I don't intend to let my kitten out for a while until she is a lot bigger - she is still really quite small. However, she brings me on to the next problem.

She really loved Charlie. She would follow him round the house and get as close to him as he would let her. She loves us but I get the feeling we aren't enough for her. I keep trying to play with her as much as possible but she kind of sighs and gives up.

She was taken away from her mother too early at just 5 weeks (before I got her) and I wonder if she is desperate for cat company.

Am I imagining this??
post #18 of 24
First off, I am very sorry to hear about your tramatic ordeal which resulted in the death of your beloved Charlie.

And, yes, I do believe that animals grieve for the loss of a family member or friend. I had a trio of Siamese sisters and one of them died as a small kitten. That didn't seem to affect her remaining sisters. But when one of the 2 remaining sisters died the survivor, Starr, was very upset. She regressed in her activities. She stayed very close to her adoptive mother, Tati. I have pix of her and she looks so very sad. She did this for about 2 weeks and then slowly came back to normal. We showered her with extra love and attention but ultimately she just had to learn to live without her beloved sister. So I suggest you just keep on doing what you are doing in showing her extra love and attention and in time she will bounce back.

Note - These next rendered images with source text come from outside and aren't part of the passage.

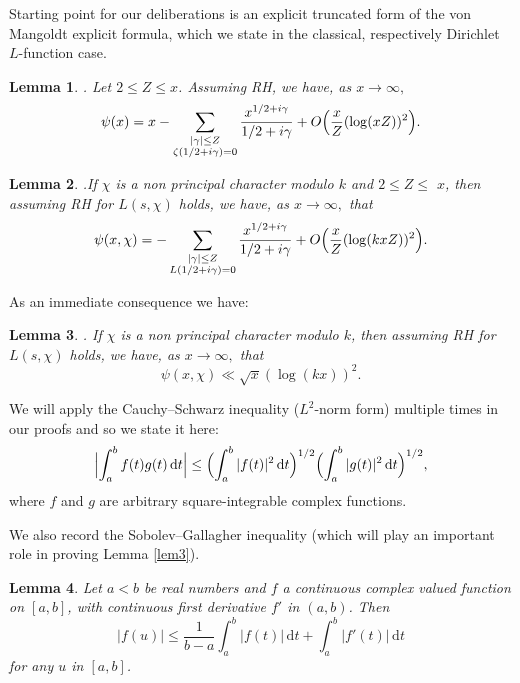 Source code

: \documentclass[pdflatex]{sn-jnl}%
\newcommand{\dx}{\mathrm{d}}
\theoremstyle{sltheorems}
\newtheorem{lem}{Lemma}
\theoremstyle{plainrem}
\theoremstyle{definition}
\begin{document}
Starting point for our deliberations is an explicit truncated form of the 
von Mangoldt explicit formula, which we state in the classical, respectively 
Dirichlet $L$-function case.


\begin{lem}\cite[Ch.~17]{Davenport}.
Let $2 \le Z \le x$. Assuming RH, we 
have, as $ x \to \infty,$
\[
\psi(x) = x - \sum_{\substack{ \vert \gamma \vert  \le  Z \\
\zeta(1/2 + i\gamma) = 0}} \frac{x^{1/2 + i\gamma}}{1/2 + i\gamma} +
O\Bigl(\frac{x}{Z} (\log (xZ))^2 \Bigr).
\]
\end{lem}

\begin{lem}\cite[Ch.~19]{Davenport}.\label{davenlem}
If $\chi$ is a non principal 
character modulo $k$ and $2 \le Z  \le $ $x$, then assuming RH for $L(s,\chi)$ holds, we have, as $ x \to \infty,$ that
%
\begin{equation}
\label{explform-all-gammas}
\psi(x,\chi) = - \sum_{\substack{ \vert \gamma \vert  \le  Z \\ L(1/2+i\gamma)=0
}} \frac{x^{1/2 + i\gamma}}{1/2 + i\gamma} +
O\Bigl(\frac{x}{Z} (\log (kxZ))^2 \Bigr).
\end{equation}
%
\end{lem}
%
\noindent
As an immediate consequence we have:
\begin{lem} \cite[Ch.~19--20]{Davenport}.
\label{davenlem3}
If $\chi$ is a non principal 
character modulo $k$, then assuming RH for $L(s,\chi)$ holds, we have, as $ x \to \infty,$ that
%
\begin{equation*}
\psi(x,\chi) \ll \sqrt{x} (\log (kx))^2.
\end{equation*}
\end{lem}

We will apply the Cauchy--Schwarz inequality ($L^2$-norm form) multiple times
in our proofs and so we state it here: 
%
\begin{equation}
\label{Cauchy}
\Bigl \vert  \int_a^b f(t) g(t) \, \dx t \Bigr \vert  
\le 
\Bigl( \int_a^b  \vert f(t) \vert ^2  \, \dx t \Bigr)^{1/2} 
\Bigl( \int_a^b  \vert g(t) \vert ^2 \, \dx t \Bigr)^{1/2},
\end{equation}
where $f$ and $g$ are arbitrary square-integrable complex functions.

We also record the Sobolev--Gallagher inequality (which will play an important role in proving Lemma \ref{lem3}).
\begin{lem} \cite[Lemma~1.1]{Montbook}
\label{Sob-Gal-ineq}
Let $a<b$ be real numbers and $f$ a continuous complex valued function on
$[a,b]$, with continuous first derivative $f'$ in $(a,b)$. Then
%
\begin{equation*}
\vert f(u) \vert  \le \frac{1}{b-a} \int_a^b  \vert f(t) \vert  \, \dx t + \int_a^b  \vert f'(t) \vert  \, \dx t
\end{equation*}
%
for any $u$ in $[a, b]$.
\end{lem}
\end{document}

I also had a mother cat that after 2 of her kittens died within 3 weeks of being born, she just walked away from the remaining 2. One of them ended up dieing later after developing severe seizures. But Tim is still alive. He is almost 6 months old and is doing just fine.(Momcat has since been spayed. )
post #19 of 24
I would keep the other cat inside even after she is spayed, even if the neighbor makes good on finding another place for Boris who is to say that something else won't come along and cause problems. I had a fox 2 nights ago corner the neighbors cat in my front yard, if my husband had not come home when he did the cat would have been killed.
post #20 of 24
How very awful for you! I'm so sorry for your loss! RIP Charlie.

Dev & Crew
post #21 of 24
I am so very sorry for your loss.

Some animals will fight to the death. Some animals will kill for dominance, unfortunately. I'm so very sorry for your loss, and may God be with you through your troubling and trying days!

Rest In Peace, dear sweet Charlie!
post #22 of 24
Quote:
Originally Posted by Jaspercat
Thanks again everyone. Your kind words really help.

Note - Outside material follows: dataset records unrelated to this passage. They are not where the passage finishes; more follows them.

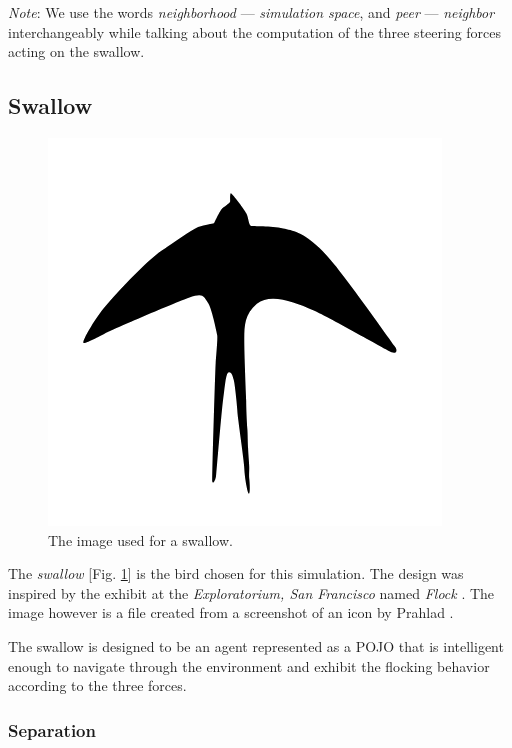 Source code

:\documentclass[../main]{subfiles}
\begin{document}
{\em Note}: We use the words {\em neighborhood} --- {\em simulation space}, and {\em peer} --- {\em neighbor} interchangeably while talking about the computation of the three steering forces acting on the swallow.

\subsection{Swallow}
\label{swallow}

\begin{figure}
	\centering
	\includegraphics[scale=0.15]{resources/swallow.png}
	\caption{The image used for a swallow.}
	\label{swallowImg}
\end{figure}

The {\em swallow} [Fig. \ref{swallowImg}] is the bird chosen for this simulation. The design was inspired by the exhibit at the {\em Exploratorium, San Francisco} named {\em Flock} \cite{jillflock}. The image however is a  file created from a screenshot of an icon by Prahlad \cite{apSwallow}.

The swallow is designed to be an agent represented as a POJO that is intelligent enough to navigate through the environment and exhibit the flocking behavior according to the three forces.

\subsubsection{Separation}
\label{separation}
\end{document}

I don't intend to let my kitten out for a while until she is a lot bigger - she is still really quite small. However, she brings me on to the next problem.

She really loved Charlie. She would follow him round the house and get as close to him as he would let her. She loves us but I get the feeling we aren't enough for her. I keep trying to play with her as much as possible but she kind of sighs and gives up.

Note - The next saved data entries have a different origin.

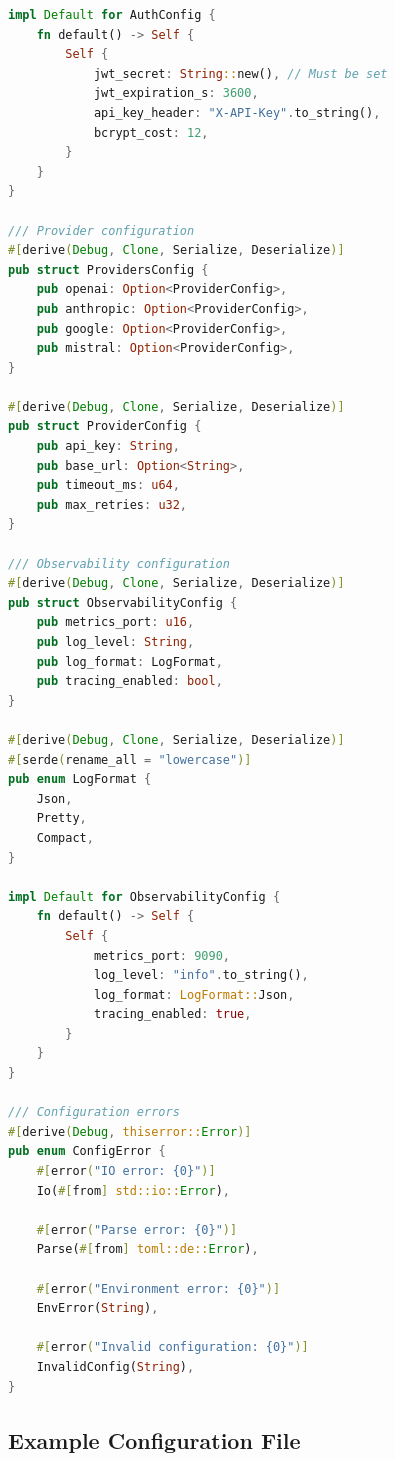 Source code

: \documentclass[12pt,a4paper,twoside]{report}
\begin{document}
\begin{lstlisting}[language=Rust,caption={Configuration Types - crates/gaussmeridian-config/src/lib.rs}]
impl Default for AuthConfig {
    fn default() -> Self {
        Self {
            jwt_secret: String::new(), // Must be set
            jwt_expiration_s: 3600,
            api_key_header: "X-API-Key".to_string(),
            bcrypt_cost: 12,
        }
    }
}

/// Provider configuration
#[derive(Debug, Clone, Serialize, Deserialize)]
pub struct ProvidersConfig {
    pub openai: Option<ProviderConfig>,
    pub anthropic: Option<ProviderConfig>,
    pub google: Option<ProviderConfig>,
    pub mistral: Option<ProviderConfig>,
}

#[derive(Debug, Clone, Serialize, Deserialize)]
pub struct ProviderConfig {
    pub api_key: String,
    pub base_url: Option<String>,
    pub timeout_ms: u64,
    pub max_retries: u32,
}

/// Observability configuration
#[derive(Debug, Clone, Serialize, Deserialize)]
pub struct ObservabilityConfig {
    pub metrics_port: u16,
    pub log_level: String,
    pub log_format: LogFormat,
    pub tracing_enabled: bool,
}

#[derive(Debug, Clone, Serialize, Deserialize)]
#[serde(rename_all = "lowercase")]
pub enum LogFormat {
    Json,
    Pretty,
    Compact,
}

impl Default for ObservabilityConfig {
    fn default() -> Self {
        Self {
            metrics_port: 9090,
            log_level: "info".to_string(),
            log_format: LogFormat::Json,
            tracing_enabled: true,
        }
    }
}

/// Configuration errors
#[derive(Debug, thiserror::Error)]
pub enum ConfigError {
    #[error("IO error: {0}")]
    Io(#[from] std::io::Error),
    
    #[error("Parse error: {0}")]
    Parse(#[from] toml::de::Error),
    
    #[error("Environment error: {0}")]
    EnvError(String),
    
    #[error("Invalid configuration: {0}")]
    InvalidConfig(String),
}
\end{lstlisting}

\subsection{Example Configuration File}
\end{document}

She was taken away from her mother too early at just 5 weeks (before I got her) and I wonder if she is desperate for cat company.

Am I imagining this??
no... if she really like him, she's in mourning, too. you might consider getting her a kitten friend; she'd probably do best with a male. also, i agree with others - keeping them inside all the time is safest. if you feel they must go outside, let them do so only with supervision, not alone.
post #23 of 24
I am so sorry for your loss - and to witness it too must be heartbreaking. Maybe your Charlie had a heart defect that you just would not know about and the stress of the fight brought on a heart attack? Who knows, you could speculate for years but at the end of the day you have lost your beautiful Charlie. Remember him hale and hearty - running and purring. This is exactly what he is doing now.
Take care
post #24 of 24
What an awful thing, but you did all you could. I am so sorry - two tragedies like that are too much for anyone to bear. May Charlie and his brother rest in peace together.